What about the arbitration costs? Administrative costs and arbitrators’ fees are determined in the rule of ACIC (Arbitration Center of Iran Chamber) on Costs of Arbitration, accessible at

Are foreign awards enforceable in the Islamic Republic of Iran?

In principle, the answer is yes. Iran is a member of the New York Convention of 1958 on the Recognition and Enforcement of Foreign Arbitral Awards. On 10 April 2001, the Iranian parliament approved The Law of Accession of the Government of the Islamic Republic of Iran to this Convention. However, as reflected in the introduction of the Law, Iran joined the Convention with the following reservations:

  1. A) The Islamic Republic of Iran shall apply the Convention only with regard to commercial disputes,
  2. B) The Islamic Republic of Iran shall apply the Convention on the basis of reciprocal conduct,
  3. C) Principle 139 of the Iranian Constitution must be observed.

According to the Convention, foreign arbitral awards made in foreign countries shall be enforceable in the territory of the Islamic Republic of Iran under the provisions set out in the New York Convention. Awards issued on Iranian soil shall enjoy the same enforceability as well in the territory of other member countries of the New York Convention.

 Should an arbitration clause be included in contracts which refer future disputes of the transacting parties to the arbitration of the Arbitration Center of Iran Chamber?

An agreement is required but there is no uniform clause. Any wording which indicates the parties will and consent to bring their differences to the Arbitration Center of the Iran Chamber shall be acceptable. The recommended ACIC model clause is as follows:

Dispute Settlement: All disputes and claims arising from or relating to the present contract including its conclusion, validity, termination or breach, and its interpretation or application shall be submitted to the Arbitration Center of the Iran Chamber (ACIC) for binding and final arbitration by one or three arbitrators in accordance with the Law of Statute of the Arbitration Center of the Iran Chamber and Arbitration Rules of ACIC. In addition to the applicable laws and regulations, the arbitrator(s) shall take into account the relevant trade usages. The present arbitration clause shall be treated as an agreement independent of this contract and shall in any case be binding.”

What is the status of the LICA in relation to other Iranian arbitration regulations?

Article 36 of LICA stipulates that arbitration of international commercial disputes subjected to the provisions of this law, is excluded from the arbitration rules set out in the Civil Procedure Code and other related laws and regulations. LICA shall have no effect on the other laws of the Islamic Republic of Iran, wherein certain disputes – such as bankruptcy – cannot be put to arbitration.
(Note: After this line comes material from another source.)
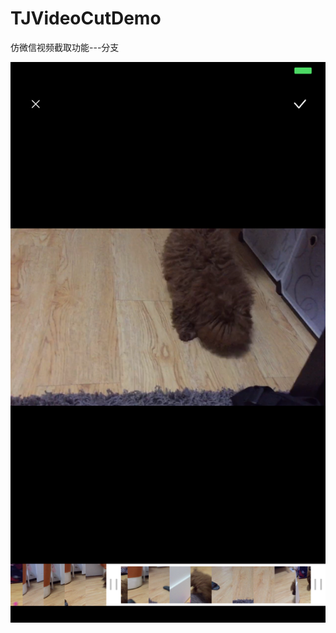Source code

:# TJVideoCutDemo
仿微信视频截取功能---分支

![image](https://github.com/JoshPellTan/TJVideoCutDemo/raw/master/IMG_3547.jpg )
LICA shall have no effects on different conditions and arrangements made with respect to commercial arbitration in the treaties and agreements between the Islamic Republic of Iran and other states.
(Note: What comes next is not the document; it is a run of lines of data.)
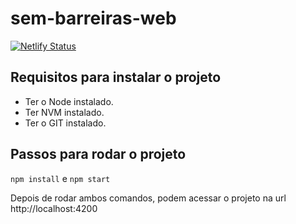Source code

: # sem-barreiras-web

[![Netlify Status](https://api.netlify.com/api/v1/badges/88de7039-bb9f-41aa-8b1e-c09a6eac1676/deploy-status)](https://app.netlify.com/sites/sembarreiras/deploys)

## Requisitos para instalar o projeto

- Ter o Node instalado.
- Ter NVM instalado.
- Ter o GIT instalado.

## Passos para rodar o projeto

`npm install` e `npm start`

Depois de rodar ambos comandos, podem acessar o projeto na url http://localhost:4200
The Law on Statute of Arbitration Center of the Iran Chamber
Approved on 3 February 2002 by the
Islamic Consultative Assembly (Parliament)

Chapter One – Generalities

Article 1 – In implementation of Paragraph H of Article 2 of the Law Amending Certain Articles of the Law of the Iran Chamber of Commerce, Industries, Mines and Agriculture of the Islamic Republic of Iran approved on 5 December 2000, the Arbitration Center of the Iran Chamber, named “Center” in this law, shall be established as an affiliate to the said Chamber in accordance with the stipulations of this statute.
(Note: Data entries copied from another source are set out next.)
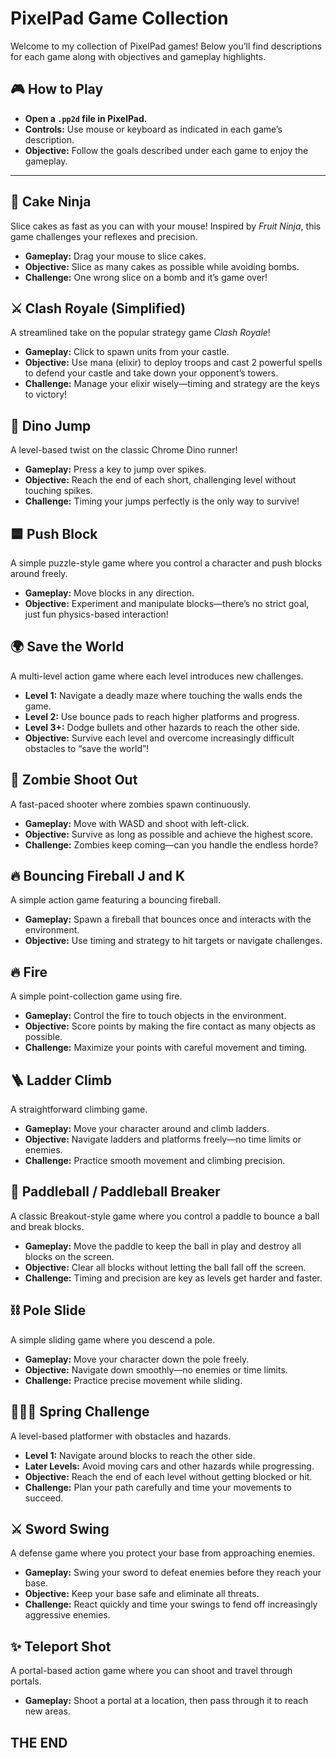 
# PixelPad Game Collection

Welcome to my collection of PixelPad games! Below you’ll find descriptions for each game along with objectives and gameplay highlights.

## 🎮 How to Play
- **Open a `.pp2d` file in PixelPad.**  
- **Controls:** Use mouse or keyboard as indicated in each game’s description.  
- **Objective:** Follow the goals described under each game to enjoy the gameplay.  

---

## 🎂 Cake Ninja
Slice cakes as fast as you can with your mouse! Inspired by *Fruit Ninja*, this game challenges your reflexes and precision.  
- **Gameplay:** Drag your mouse to slice cakes.  
- **Objective:** Slice as many cakes as possible while avoiding bombs.  
- **Challenge:** One wrong slice on a bomb and it’s game over!  

## ⚔️ Clash Royale (Simplified)
A streamlined take on the popular strategy game *Clash Royale*!  
- **Gameplay:** Click to spawn units from your castle.  
- **Objective:** Use mana (elixir) to deploy troops and cast 2 powerful spells to defend your castle and take down your opponent’s towers.  
- **Challenge:** Manage your elixir wisely—timing and strategy are the keys to victory!  

## 🦖 Dino Jump
A level-based twist on the classic Chrome Dino runner!  
- **Gameplay:** Press a key to jump over spikes.  
- **Objective:** Reach the end of each short, challenging level without touching spikes.  
- **Challenge:** Timing your jumps perfectly is the only way to survive!  

## 🟦 Push Block
A simple puzzle-style game where you control a character and push blocks around freely.  
- **Gameplay:** Move blocks in any direction.  
- **Objective:** Experiment and manipulate blocks—there’s no strict goal, just fun physics-based interaction!  

## 🌍 Save the World
A multi-level action game where each level introduces new challenges.  
- **Level 1:** Navigate a deadly maze where touching the walls ends the game.  
- **Level 2:** Use bounce pads to reach higher platforms and progress.  
- **Level 3+:** Dodge bullets and other hazards to reach the other side.  
- **Objective:** Survive each level and overcome increasingly difficult obstacles to “save the world”!  

## 🧟 Zombie Shoot Out
A fast-paced shooter where zombies spawn continuously.  
- **Gameplay:** Move with WASD and shoot with left-click.  
- **Objective:** Survive as long as possible and achieve the highest score.  
- **Challenge:** Zombies keep coming—can you handle the endless horde?  

## 🔥 Bouncing Fireball J and K
A simple action game featuring a bouncing fireball.  
- **Gameplay:** Spawn a fireball that bounces once and interacts with the environment.  
- **Objective:** Use timing and strategy to hit targets or navigate challenges.  

## 🔥 Fire
A simple point-collection game using fire.  
- **Gameplay:** Control the fire to touch objects in the environment.  
- **Objective:** Score points by making the fire contact as many objects as possible.  
- **Challenge:** Maximize your points with careful movement and timing.  

## 🪜 Ladder Climb
A straightforward climbing game.  
- **Gameplay:** Move your character around and climb ladders.  
- **Objective:** Navigate ladders and platforms freely—no time limits or enemies.  
- **Challenge:** Practice smooth movement and climbing precision.  

## 🏓 Paddleball / Paddleball Breaker
A classic Breakout-style game where you control a paddle to bounce a ball and break blocks.  
- **Gameplay:** Move the paddle to keep the ball in play and destroy all blocks on the screen.  
- **Objective:** Clear all blocks without letting the ball fall off the screen.  
- **Challenge:** Timing and precision are key as levels get harder and faster.  

## ⛓️ Pole Slide
A simple sliding game where you descend a pole.  
- **Gameplay:** Move your character down the pole freely.  
- **Objective:** Navigate down smoothly—no enemies or time limits.  
- **Challenge:** Practice precise movement while sliding.  

## 🏃‍♂️💨 Spring Challenge
A level-based platformer with obstacles and hazards.  
- **Level 1:** Navigate around blocks to reach the other side.  
- **Later Levels:** Avoid moving cars and other hazards while progressing.  
- **Objective:** Reach the end of each level without getting blocked or hit.  
- **Challenge:** Plan your path carefully and time your movements to succeed.  

## ⚔️ Sword Swing
A defense game where you protect your base from approaching enemies.  
- **Gameplay:** Swing your sword to defeat enemies before they reach your base.  
- **Objective:** Keep your base safe and eliminate all threats.  
- **Challenge:** React quickly and time your swings to fend off increasingly aggressive enemies.  

## ✨ Teleport Shot
A portal-based action game where you can shoot and travel through portals.  
- **Gameplay:** Shoot a portal at a location, then pass through it to reach new areas.

## THE END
Article 2 – The subject matter of the Center’s activity shall be settlement by arbitration of commercial disputes whether domestic or foreign.

Article 3 – The Center shall be located in the city of Tehran.

Chapter Two – Organs

Article 4 – The Center shall have the following organs:

A – The Board of Directors,

B – Secretary General,

C – Arbitrators.

Article 5 –  The Board of Directors is composed of the President and one of the Vice Presidents of the Iran Chamber, Chairman or Vice Chairman of the Tehran Chamber, Secretary General of the Iran Chamber and three knowledgeable and well-reputed business persons from the industries and mines sector that are to be elected by the Iran Chamber’s Board of Delegates.

Note 1 – The term of office of the Board of Directors shall be three years and it shall be chaired by the President of the Iran Chamber. Re-election of the members of the board is permitted.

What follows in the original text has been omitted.